Start with what is directly stated. The official brief says the exams do not require previous experience or outside knowledge, so your comparisons should not depend on outside procedure. A law enforcement context may mention evidence or citations. A corrections context may mention a correctional facility. Those settings matter only as facts in the prompt. They do not invite you to import rules the prompt does not give.
Use a simple comparison grid in practice:
| Detail | Case 1 | Case 2 | Case 3 | Pattern Question |
|---|---|---|---|---|
| Setting | What is stated? | What is stated? | What is stated? | Is it shared? |
| Action | What happened? | What happened? | What happened? | Does it repeat? |
| Outcome | What followed? | What followed? | What followed? | Is there a trend? |
| Exception | What differs? | What differs? | What differs? | Does it limit the conclusion? |
You do not need to draw a full table on test day for every item.
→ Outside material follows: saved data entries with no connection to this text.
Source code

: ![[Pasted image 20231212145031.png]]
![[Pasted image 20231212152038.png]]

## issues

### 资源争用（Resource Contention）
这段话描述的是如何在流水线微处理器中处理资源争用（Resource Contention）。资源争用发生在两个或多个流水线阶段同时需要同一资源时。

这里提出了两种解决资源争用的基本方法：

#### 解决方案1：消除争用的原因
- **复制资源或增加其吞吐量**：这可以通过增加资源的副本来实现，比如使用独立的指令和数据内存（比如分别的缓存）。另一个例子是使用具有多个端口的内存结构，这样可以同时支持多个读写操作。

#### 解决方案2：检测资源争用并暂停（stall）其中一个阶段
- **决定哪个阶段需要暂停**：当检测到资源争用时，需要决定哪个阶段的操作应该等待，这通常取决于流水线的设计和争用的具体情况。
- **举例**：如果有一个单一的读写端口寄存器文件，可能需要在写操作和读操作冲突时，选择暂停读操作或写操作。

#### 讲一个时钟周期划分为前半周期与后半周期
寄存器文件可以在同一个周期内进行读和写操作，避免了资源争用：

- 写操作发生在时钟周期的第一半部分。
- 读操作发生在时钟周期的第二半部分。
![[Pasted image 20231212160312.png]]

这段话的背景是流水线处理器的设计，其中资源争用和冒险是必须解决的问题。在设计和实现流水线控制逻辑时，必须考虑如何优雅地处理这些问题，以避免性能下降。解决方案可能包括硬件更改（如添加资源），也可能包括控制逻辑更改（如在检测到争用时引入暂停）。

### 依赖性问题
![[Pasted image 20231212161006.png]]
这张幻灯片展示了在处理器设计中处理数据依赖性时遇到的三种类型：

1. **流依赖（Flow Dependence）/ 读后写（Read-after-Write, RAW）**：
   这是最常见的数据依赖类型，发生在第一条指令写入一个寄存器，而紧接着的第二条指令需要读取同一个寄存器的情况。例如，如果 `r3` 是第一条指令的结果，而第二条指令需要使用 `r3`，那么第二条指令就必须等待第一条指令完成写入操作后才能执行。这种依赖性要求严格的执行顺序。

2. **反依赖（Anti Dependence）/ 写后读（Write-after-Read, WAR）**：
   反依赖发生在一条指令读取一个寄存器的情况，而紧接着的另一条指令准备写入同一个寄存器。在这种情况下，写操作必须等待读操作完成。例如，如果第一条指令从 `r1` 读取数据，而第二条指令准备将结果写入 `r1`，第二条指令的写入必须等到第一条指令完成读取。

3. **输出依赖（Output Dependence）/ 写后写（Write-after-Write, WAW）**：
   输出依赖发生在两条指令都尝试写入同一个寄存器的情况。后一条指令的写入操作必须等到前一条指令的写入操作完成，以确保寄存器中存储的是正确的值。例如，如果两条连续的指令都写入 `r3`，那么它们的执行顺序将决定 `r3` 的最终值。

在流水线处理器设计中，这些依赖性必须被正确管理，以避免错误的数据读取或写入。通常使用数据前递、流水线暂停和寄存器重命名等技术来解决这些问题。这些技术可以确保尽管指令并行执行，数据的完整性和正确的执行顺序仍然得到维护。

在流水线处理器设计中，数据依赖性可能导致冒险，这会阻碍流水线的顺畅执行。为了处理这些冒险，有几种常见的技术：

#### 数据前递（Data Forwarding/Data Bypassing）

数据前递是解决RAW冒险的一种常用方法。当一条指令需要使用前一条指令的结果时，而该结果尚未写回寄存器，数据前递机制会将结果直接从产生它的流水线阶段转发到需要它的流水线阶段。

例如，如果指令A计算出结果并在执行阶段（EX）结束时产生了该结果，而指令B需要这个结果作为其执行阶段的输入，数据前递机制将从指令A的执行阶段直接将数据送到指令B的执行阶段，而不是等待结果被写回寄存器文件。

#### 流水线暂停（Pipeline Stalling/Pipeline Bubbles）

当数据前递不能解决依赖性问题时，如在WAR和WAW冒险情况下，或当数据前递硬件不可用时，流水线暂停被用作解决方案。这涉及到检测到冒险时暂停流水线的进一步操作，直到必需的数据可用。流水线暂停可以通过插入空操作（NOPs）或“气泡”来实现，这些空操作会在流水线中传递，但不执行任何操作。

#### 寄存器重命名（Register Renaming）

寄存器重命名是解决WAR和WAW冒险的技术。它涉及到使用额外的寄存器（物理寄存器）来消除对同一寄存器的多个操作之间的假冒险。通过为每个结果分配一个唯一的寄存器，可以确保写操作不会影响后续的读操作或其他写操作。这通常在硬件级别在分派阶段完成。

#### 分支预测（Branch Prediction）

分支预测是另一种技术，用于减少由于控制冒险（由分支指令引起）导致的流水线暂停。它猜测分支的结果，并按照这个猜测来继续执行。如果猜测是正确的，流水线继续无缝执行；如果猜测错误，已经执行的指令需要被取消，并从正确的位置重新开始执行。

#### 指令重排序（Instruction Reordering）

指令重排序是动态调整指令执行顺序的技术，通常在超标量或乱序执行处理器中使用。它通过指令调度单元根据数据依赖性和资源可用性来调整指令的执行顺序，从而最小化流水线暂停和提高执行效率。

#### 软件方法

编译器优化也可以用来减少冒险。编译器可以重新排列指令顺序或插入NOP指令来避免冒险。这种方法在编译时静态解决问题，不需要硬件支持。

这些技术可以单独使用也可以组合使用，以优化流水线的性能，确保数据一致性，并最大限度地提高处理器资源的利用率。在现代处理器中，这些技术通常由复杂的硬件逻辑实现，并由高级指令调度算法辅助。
The point is to train the mental move. When details are dense, pause long enough to ask what is the same and what is different. If two examples share one outcome but differ in another detail, the shared detail may be relevant. If one example breaks the pattern, the best answer may need to acknowledge a limit.
Comparison also helps eliminate attractive wrong answers. An answer may fit the first case perfectly but fail on the second. Another may fit the setting but ignore the outcome. A stronger answer fits the whole set of facts. It does not need to explain facts that are not present.
Try this order:
- Read all examples before deciding.
- Name the repeated feature in plain words.
- Name the detail that changes.
- Ask whether the changed detail matters to the conclusion.
- Eliminate answers that fit only one example when several are provided.
The CJBAT has separate law enforcement and corrections tests, so practice examples can use different settings. That difference should not change your reasoning standard. The official brief says both exams measure basic abilities and use material provided in questions or passages. A candidate should not need agency experience to compare details.
Comparison is also useful for timing. Section III gives 1 hour for 40 items across several skills. A compact comparison method prevents rereading the whole prompt repeatedly. You make a quick map of the facts, then test each option against that map. The best-supported answer is the one that survives comparison with the fewest unsupported additions.
Why is comparison useful in inductive reasoning?
If one example breaks an early pattern, what should you do?
What remains the same when a scenario setting changes from law enforcement to corrections?